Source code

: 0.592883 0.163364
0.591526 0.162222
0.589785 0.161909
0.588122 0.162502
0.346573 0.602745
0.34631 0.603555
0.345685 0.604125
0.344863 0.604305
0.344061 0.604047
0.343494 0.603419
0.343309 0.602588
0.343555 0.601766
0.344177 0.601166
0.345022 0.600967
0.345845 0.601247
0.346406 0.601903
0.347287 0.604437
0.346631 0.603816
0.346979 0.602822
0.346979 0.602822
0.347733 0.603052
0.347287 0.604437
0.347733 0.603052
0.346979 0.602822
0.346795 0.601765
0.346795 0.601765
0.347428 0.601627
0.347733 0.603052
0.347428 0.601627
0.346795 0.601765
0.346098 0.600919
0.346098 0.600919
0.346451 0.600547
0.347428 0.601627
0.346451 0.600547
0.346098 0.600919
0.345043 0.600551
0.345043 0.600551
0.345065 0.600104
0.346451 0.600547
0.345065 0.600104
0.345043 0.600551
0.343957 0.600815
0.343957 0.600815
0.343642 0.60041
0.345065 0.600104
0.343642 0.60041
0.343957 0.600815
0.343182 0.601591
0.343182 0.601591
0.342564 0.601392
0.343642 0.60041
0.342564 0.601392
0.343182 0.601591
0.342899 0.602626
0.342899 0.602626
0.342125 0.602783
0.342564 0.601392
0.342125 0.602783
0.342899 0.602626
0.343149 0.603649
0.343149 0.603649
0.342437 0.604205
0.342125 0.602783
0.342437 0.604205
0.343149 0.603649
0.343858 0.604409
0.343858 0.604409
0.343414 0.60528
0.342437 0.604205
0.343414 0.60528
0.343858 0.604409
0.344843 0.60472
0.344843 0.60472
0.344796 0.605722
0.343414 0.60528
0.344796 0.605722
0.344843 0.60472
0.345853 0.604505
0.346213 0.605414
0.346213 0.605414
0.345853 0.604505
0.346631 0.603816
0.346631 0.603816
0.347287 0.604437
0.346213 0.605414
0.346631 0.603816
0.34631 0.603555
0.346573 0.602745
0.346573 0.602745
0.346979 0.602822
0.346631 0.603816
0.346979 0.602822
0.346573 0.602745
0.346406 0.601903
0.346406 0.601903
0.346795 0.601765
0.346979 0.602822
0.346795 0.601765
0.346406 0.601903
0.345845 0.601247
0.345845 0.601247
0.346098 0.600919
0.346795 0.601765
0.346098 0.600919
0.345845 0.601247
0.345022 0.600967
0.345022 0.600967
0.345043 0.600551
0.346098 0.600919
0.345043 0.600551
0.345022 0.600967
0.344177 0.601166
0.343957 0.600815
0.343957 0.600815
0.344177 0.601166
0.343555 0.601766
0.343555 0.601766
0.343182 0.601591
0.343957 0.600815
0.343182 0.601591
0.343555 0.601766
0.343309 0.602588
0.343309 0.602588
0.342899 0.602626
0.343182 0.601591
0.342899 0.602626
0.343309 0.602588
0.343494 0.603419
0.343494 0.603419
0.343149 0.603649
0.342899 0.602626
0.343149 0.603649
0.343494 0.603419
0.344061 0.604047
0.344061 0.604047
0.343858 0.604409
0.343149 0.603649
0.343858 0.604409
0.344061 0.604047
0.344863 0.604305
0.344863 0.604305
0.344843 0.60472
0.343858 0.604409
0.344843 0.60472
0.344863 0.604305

**ASSIGNED TASK**
Each record must be output exactly, with none omitted.

**EXERCISE RESPONSE**
Source code

: 0.592883 0.163364
0.591526 0.162222
0.589785 0.161909
0.588122 0.162502
0.346573 0.602745
0.34631 0.603555
0.345685 0.604125
0.344863 0.604305
0.344061 0.604047
0.343494 0.603419
0.343309 0.602588
0.343555 0.601766
0.344177 0.601166
0.345022 0.600967
0.345845 0.601247
0.346406 0.601903
0.347287 0.604437
0.346631 0.603816
0.346979 0.602822
0.346979 0.602822
0.347733 0.603052
0.347287 0.604437
0.347733 0.603052
0.346979 0.602822
0.346795 0.601765
0.346795 0.601765
0.347428 0.601627
0.347733 0.603052
0.347428 0.601627
0.346795 0.601765
0.346098 0.600919
0.346098 0.600919
0.346451 0.600547
0.347428 0.601627
0.346451 0.600547
0.346098 0.600919
0.345043 0.600551
0.345043 0.600551
0.345065 0.600104
0.346451 0.600547
0.345065 0.600104
0.345043 0.600551
0.343957 0.600815
0.343957 0.600815
0.343642 0.60041
0.345065 0.600104
0.343642 0.60041
0.343957 0.600815
0.343182 0.601591
0.343182 0.601591
0.342564 0.601392
0.343642 0.60041
0.342564 0.601392
0.343182 0.601591
0.342899 0.602626
0.342899 0.602626
0.342125 0.602783
0.342564 0.601392
0.342125 0.602783
0.342899 0.602626
0.343149 0.603649
0.343149 0.603649
0.342437 0.604205
0.342125 0.602783
0.342437 0.604205
0.343149 0.603649
0.343858 0.604409
0.343858 0.604409
0.343414 0.60528
0.342437 0.604205
0.343414 0.60528
0.343858 0.604409
0.344843 0.60472
0.344843 0.60472
0.344796 0.605722
0.343414 0.60528
0.344796 0.605722
0.344843 0.60472
0.345853 0.604505
0.346213 0.605414
0.346213 0.605414
0.345853 0.604505
0.346631 0.603816
0.346631 0.603816
0.347287 0.604437
0.346213 0.605414
0.346631 0.603816
0.34631 0.603555
0.346573 0.602745
0.346573 0.602745
0.346979 0.602822
0.346631 0.603816
0.346979 0.602822
0.346573 0.602745
0.346406 0.601903
0.346406 0.601903
0.346795 0.601765
0.346979 0.602822
0.346795 0.601765
0.346406 0.601903
0.345845 0.601247
0.345845 0.601247
0.346098 0.600919
0.346795 0.601765
0.346098 0.600919
0.345845 0.601247
0.345022 0.600967
0.345022 0.600967
0.345043 0.600551
0.346098 0.600919
0.345043 0.600551
0.345022 0.600967
0.344177 0.601166
0.343957 0.600815
0.343957 0.600815
0.344177 0.601166
0.343555 0.601766
0.343555 0.601766
0.343182 0.601591
0.343957 0.600815
0.343182 0.601591
0.343555 0.601766
0.343309 0.602588
0.343309 0.602588
0.342899 0.602626
0.343182 0.601591
0.342899 0.602626
0.343309 0.602588
0.343494 0.603419
0.343494 0.603419
0.343149 0.603649
0.342899 0.602626
0.343149 0.603649
0.343494 0.603419
0.344061 0.604047
0.344061 0.604047
0.343858 0.604409
0.343149 0.603649
0.343858 0.604409
0.344061 0.604047
0.344863 0.604305
0.344863 0.604305
0.344843 0.60472
0.343858 0.604409
0.344843 0.60472
0.344863 0.604305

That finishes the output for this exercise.